Heavy open source software user and Internet search giant Google this week unveiled a fully open source version of its Google Web Toolkit, GWT 1.3 Release Candidate, available for free under the Apache 2.0 open source license.
“Now that GWT has some serious adoption and a lively user community, open sourcing is the obvious next step to help GWT evolve more quickly,” said Google Tech Lead Bruce Johnson on the project blog.
Johnson reiterated Google’s goal of helping users, “as opposed to hoarding proprietary development tools.”
The complete, open source code for GWT is really the only change in version 1.3, which is being called a release candidate because of substantial source code tweaking and work on build scripts, according to Johnson.

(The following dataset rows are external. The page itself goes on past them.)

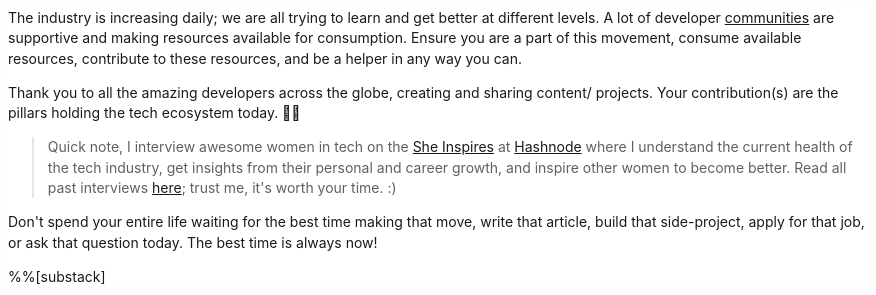The industry is increasing daily; we are all trying to learn and get better at different levels. A lot of developer [communities](https://bolajiayodeji.com/best-developer-communities-to-be-part-of-in-2020-ck7ugplig01a9zis174d7zrnk) are supportive and making resources available for consumption. Ensure you are a part of this movement, consume available resources, contribute to these resources, and be a helper in any way you can.

Thank you to all the amazing developers across the globe, creating and sharing content/ projects. Your contribution(s) are the pillars holding the tech ecosystem today. 🙏💙

> Quick note, I interview awesome women in tech on the [She Inspires](https://hashnode.com/series/she-inspires-cjt0d02lq001e7ps2wo420g15) at [Hashnode](https://hasnode.com) where I understand the current health of the tech industry, get insights from their personal and career growth, and inspire other women to become better. Read all past interviews [here](https://hashnode.com/series/she-inspires-cjt0d02lq001e7ps2wo420g15); trust me, it's worth your time. :)

Don't spend your entire life waiting for the best time making that move, write that article, build that side-project, apply for that job, or ask that question today. The best time is always now!

%%[substack]
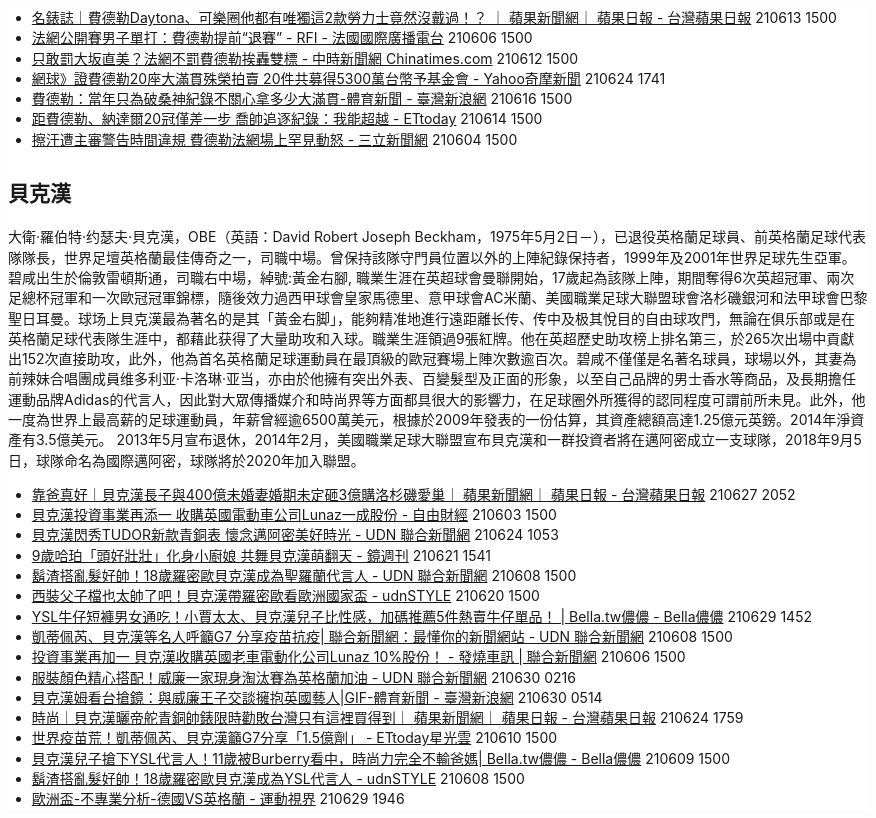 - [名錶誌｜費德勒Daytona、可樂圈他都有唯獨這2款勞力士竟然沒戴過！？ ｜ 蘋果新聞網｜ 蘋果日報 - 台灣蘋果日報](https://tw.appledaily.com/entertainment/20210613/SVRHA2A6NBE3ZI2VNLC2CHIRE4/ "名錶誌｜費德勒Daytona、可樂圈他都有唯獨這2款勞力士竟然沒戴過！？ ｜ 蘋果新聞網｜ 蘋果日報 - 台灣蘋果日報") 210613 1500
- [法網公開賽男子單打：費德勒提前“退賽” - RFI - 法國國際廣播電台](https://www.rfi.fr/tw/%E6%AD%90%E6%B4%B2/20210606-%E6%B3%95%E7%B6%B2%E5%85%AC%E9%96%8B%E8%B3%BD%E7%94%B7%E5%AD%90%E5%96%AE%E6%89%93-%E8%B2%BB%E5%BE%B7%E5%8B%92%E6%8F%90%E5%89%8D-%E9%80%80%E8%B3%BD "法網公開賽男子單打：費德勒提前“退賽” - RFI - 法國國際廣播電台") 210606 1500
- [只敢罰大坂直美？法網不罰費德勒挨轟雙標 - 中時新聞網 Chinatimes.com](https://www.chinatimes.com/realtimenews/20210612001113-260403 "只敢罰大坂直美？法網不罰費德勒挨轟雙標 - 中時新聞網 Chinatimes.com") 210612 1500
- [網球》證費德勒20座大滿貫殊榮拍賣 20件共募得5300萬台幣予基金會 - Yahoo奇摩新聞](https://tw.news.yahoo.com/%E7%B6%B2%E7%90%83-%E8%AD%89%E8%B2%BB%E5%BE%B7%E5%8B%9220%E5%BA%A7%E5%A4%A7%E6%BB%BF%E8%B2%AB%E6%AE%8A%E6%A6%AE%E6%8B%8D%E8%B3%A3-20%E4%BB%B6%E5%85%B1%E5%8B%9F%E5%BE%975300%E8%90%AC%E5%8F%B0%E5%B9%A3%E4%BA%88%E5%9F%BA%E9%87%91%E6%9C%83-094143051.html "網球》證費德勒20座大滿貫殊榮拍賣 20件共募得5300萬台幣予基金會 - Yahoo奇摩新聞") 210624 1741
- [費德勒：當年只為破桑神紀錄不關心拿多少大滿貫-體育新聞 - 臺灣新浪網](https://news.sina.com.tw/article/20210616/38906968.html "費德勒：當年只為破桑神紀錄不關心拿多少大滿貫-體育新聞 - 臺灣新浪網") 210616 1500
- [距費德勒、納達爾20冠僅差一步 喬帥追逐紀錄：我能超越 - ETtoday](https://sports.ettoday.net/news/2006356 "距費德勒、納達爾20冠僅差一步 喬帥追逐紀錄：我能超越 - ETtoday") 210614 1500
- [擦汗遭主審警告時間違規 費德勒法網場上罕見動怒 - 三立新聞網](https://www.setn.com/News.aspx?NewsID=948779 "擦汗遭主審警告時間違規 費德勒法網場上罕見動怒 - 三立新聞網") 210604 1500

## 貝克漢

大衛·羅伯特·约瑟夫·貝克漢，OBE（英語：David Robert Joseph Beckham，1975年5月2日－），已退役英格蘭足球員、前英格蘭足球代表隊隊長，世界足壇英格蘭最佳傳奇之一，司職中場。曾保持該隊守門員位置以外的上陣紀錄保持者，1999年及2001年世界足球先生亞軍。
碧咸出生於倫敦雷頓斯通，司職右中場，綽號:黃金右腳, 職業生涯在英超球會曼聯開始，17歲起為該隊上陣，期間奪得6次英超冠軍、兩次足總杯冠軍和一次歐冠冠軍錦標，隨後效力過西甲球會皇家馬德里、意甲球會AC米蘭、美國職業足球大聯盟球會洛杉磯銀河和法甲球會巴黎聖日耳曼。球场上貝克漢最為著名的是其「黃金右脚」，能夠精准地進行遠距離长传、传中及极其悅目的自由球攻門，無論在俱乐部或是在英格蘭足球代表隊生涯中，都藉此获得了大量助攻和入球。職業生涯領過9張紅牌。他在英超歷史助攻榜上排名第三，於265次出場中貢獻出152次直接助攻，此外，他為首名英格蘭足球運動員在最頂級的歐冠賽場上陣次數逾百次。碧咸不僅僅是名著名球員，球場以外，其妻為前辣妹合唱團成員维多利亚·卡洛琳·亚当，亦由於他擁有突出外表、百變髮型及正面的形象，以至自己品牌的男士香水等商品，及長期擔任運動品牌Adidas的代言人，因此對大眾傳播媒介和時尚界等方面都具很大的影響力，在足球圈外所獲得的認同程度可謂前所未見。此外，他一度為世界上最高薪的足球運動員，年薪曾經逾6500萬美元，根據於2009年發表的一份估算，其資產總額高達1.25億元英鎊。2014年淨資產有3.5億美元。
2013年5月宣布退休，2014年2月，美國職業足球大聯盟宣布貝克漢和一群投資者將在邁阿密成立一支球隊，2018年9月5日，球隊命名為國際邁阿密，球隊將於2020年加入聯盟。
- [靠爸真好｜貝克漢長子與400億未婚妻婚期未定砸3億購洛杉磯愛巢｜ 蘋果新聞網｜ 蘋果日報 - 台灣蘋果日報](https://tw.appledaily.com/entertainment/20210627/RZPI6OTN5ZDX5EW5RS23JK4O74/ "靠爸真好｜貝克漢長子與400億未婚妻婚期未定砸3億購洛杉磯愛巢｜ 蘋果新聞網｜ 蘋果日報 - 台灣蘋果日報") 210627 2052
- [貝克漢投資事業再添一 收購英國電動車公司Lunaz一成股份 - 自由財經](https://ec.ltn.com.tw/article/breakingnews/3556865 "貝克漢投資事業再添一 收購英國電動車公司Lunaz一成股份 - 自由財經") 210603 1500
- [貝克漢閃秀TUDOR新款青銅表 懷念邁阿密美好時光 - UDN 聯合新聞網](https://udn.com/news/story/7270/5554329 "貝克漢閃秀TUDOR新款青銅表 懷念邁阿密美好時光 - UDN 聯合新聞網") 210624 1053
- [9歲哈珀「頭好壯壯」化身小廚娘 共舞貝克漢萌翻天 - 鏡週刊](https://www.mirrormedia.mg/story/20210621edi035/ "9歲哈珀「頭好壯壯」化身小廚娘 共舞貝克漢萌翻天 - 鏡週刊") 210621 1541
- [鬍渣搭亂髮好帥！18歲羅密歐貝克漢成為聖羅蘭代言人 - UDN 聯合新聞網](https://udn.com/news/story/7270/5516587 "鬍渣搭亂髮好帥！18歲羅密歐貝克漢成為聖羅蘭代言人 - UDN 聯合新聞網") 210608 1500
- [西裝父子檔也太帥了吧！貝克漢帶羅密歐看歐洲國家盃 - udnSTYLE](https://style.udn.com/style/story/8064/5545008 "西裝父子檔也太帥了吧！貝克漢帶羅密歐看歐洲國家盃 - udnSTYLE") 210620 1500
- [YSL牛仔短褲男女通吃！小賈太太、貝克漢兒子比性感，加碼推薦5件熱賣牛仔單品！ | Bella.tw儂儂 - Bella儂儂](https://www.bella.tw/articles/news/30051 "YSL牛仔短褲男女通吃！小賈太太、貝克漢兒子比性感，加碼推薦5件熱賣牛仔單品！ | Bella.tw儂儂 - Bella儂儂") 210629 1452
- [凱蒂佩芮、貝克漢等名人呼籲G7 分享疫苗抗疫| 聯合新聞網：最懂你的新聞網站 - UDN 聯合新聞網](https://udn.com/news/story/6812/5518582 "凱蒂佩芮、貝克漢等名人呼籲G7 分享疫苗抗疫| 聯合新聞網：最懂你的新聞網站 - UDN 聯合新聞網") 210608 1500
- [投資事業再加一 貝克漢收購英國老車電動化公司Lunaz 10%股份！ - 發燒車訊 | 聯合新聞網](https://autos.udn.com/autos/story/8327/5513386 "投資事業再加一 貝克漢收購英國老車電動化公司Lunaz 10%股份！ - 發燒車訊 | 聯合新聞網") 210606 1500
- [服裝顏色精心搭配！威廉一家現身淘汰賽為英格蘭加油 - UDN 聯合新聞網](https://udn.com/news/story/7270/5567016 "服裝顏色精心搭配！威廉一家現身淘汰賽為英格蘭加油 - UDN 聯合新聞網") 210630 0216
- [貝克漢姆看台搶鏡：與威廉王子交談擁抱英國藝人|GIF-體育新聞 - 臺灣新浪網](https://news.sina.com.tw/article/20210630/39047136.html "貝克漢姆看台搶鏡：與威廉王子交談擁抱英國藝人|GIF-體育新聞 - 臺灣新浪網") 210630 0514
- [時尚｜貝克漢曬帝舵青銅帥錶限時勸敗台灣只有這裡買得到｜ 蘋果新聞網｜ 蘋果日報 - 台灣蘋果日報](https://tw.appledaily.com/entertainment/20210624/2ATWWT6GYVGWNOUFY2AUXS7Y7I/ "時尚｜貝克漢曬帝舵青銅帥錶限時勸敗台灣只有這裡買得到｜ 蘋果新聞網｜ 蘋果日報 - 台灣蘋果日報") 210624 1759
- [世界疫苗荒！凱蒂佩芮、貝克漢籲G7分享「1.5億劑」 - ETtoday星光雲](https://star.ettoday.net/news/2003769 "世界疫苗荒！凱蒂佩芮、貝克漢籲G7分享「1.5億劑」 - ETtoday星光雲") 210610 1500
- [貝克漢兒子搶下YSL代言人！11歲被Burberry看中，時尚力完全不輸爸媽| Bella.tw儂儂 - Bella儂儂](https://www.bella.tw/articles/news/29762 "貝克漢兒子搶下YSL代言人！11歲被Burberry看中，時尚力完全不輸爸媽| Bella.tw儂儂 - Bella儂儂") 210609 1500
- [鬍渣搭亂髮好帥！18歲羅密歐貝克漢成為YSL代言人 - udnSTYLE](https://style.udn.com/style/story/8064/5516587 "鬍渣搭亂髮好帥！18歲羅密歐貝克漢成為YSL代言人 - udnSTYLE") 210608 1500
- [歐洲盃-不專業分析-德國VS英格蘭 - 運動視界](https://www.sportsv.net/articles/85417 "歐洲盃-不專業分析-德國VS英格蘭 - 運動視界") 210629 1946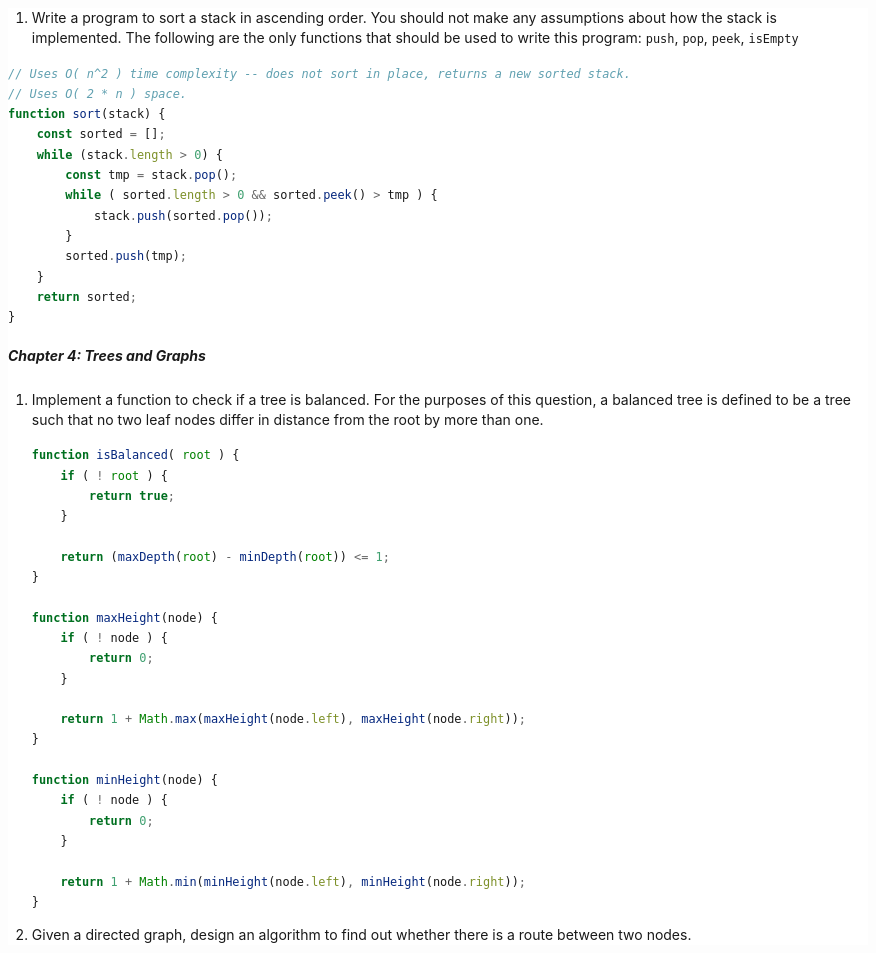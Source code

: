 1. Write a program to sort a stack in ascending order. You should not make any assumptions about how the stack is implemented. The following are the only functions that should be used to write this program: `push`, `pop`, `peek`, `isEmpty` 

```typescript
// Uses O( n^2 ) time complexity -- does not sort in place, returns a new sorted stack.
// Uses O( 2 * n ) space.
function sort(stack) {
    const sorted = [];
    while (stack.length > 0) {
        const tmp = stack.pop();
        while ( sorted.length > 0 && sorted.peek() > tmp ) {
            stack.push(sorted.pop());
        }
        sorted.push(tmp);
    }
    return sorted;
}
```

##### Chapter 4: Trees and Graphs

1. Implement a function to check if a tree is balanced. For the purposes of this question, a balanced tree is defined to be a tree such that no two leaf nodes differ in distance from the root by more than one.

   ```typescript
   function isBalanced( root ) {
       if ( ! root ) {
           return true;
       }
       
       return (maxDepth(root) - minDepth(root)) <= 1;
   }
   
   function maxHeight(node) {
       if ( ! node ) {
           return 0;
       }
       
       return 1 + Math.max(maxHeight(node.left), maxHeight(node.right));
   } 
   
   function minHeight(node) {
       if ( ! node ) {
           return 0;
       }
       
       return 1 + Math.min(minHeight(node.left), minHeight(node.right));
   } 
   ```

2. Given a directed graph, design an algorithm to find out whether there is a route between two nodes.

He stated Google’s objective with GWT: “To radically improve the Web experience for users by enabling developers to use existing Java tools to build no-compromise Ajax for any modern browser.”
Collaboration and Code
By fully opening GWT, Google gets the benefit of development and input from a base of contributors it would not otherwise reach, Basex CEO and Chief Analyst Jonathan Spira told LinuxInsider.
“They’re making a more collaborative process because they’re inviting people in, as well as sharing [code],” Spira said.
Google is among an increasing number of companies that recognize the value of openness and transparency in software development, he added.
Open Source Brand
Among the most prominent users of open source software that includes Linux and the Apache Web server and related technologies, Google supports open source projects with free project hosting, manpower and financial contributions, and programs such as the Google Summer of Code.
The search software leader also brings a well-known, well-respected brand to open source software, creating a powerful combination, Interarbor Solutions Principal Analyst Dana Gardner told LinuxInsider.
“Google’s in a great position to use its place in the market, its brand awareness and success in search to extend notoriety to open source,” Gardner explained.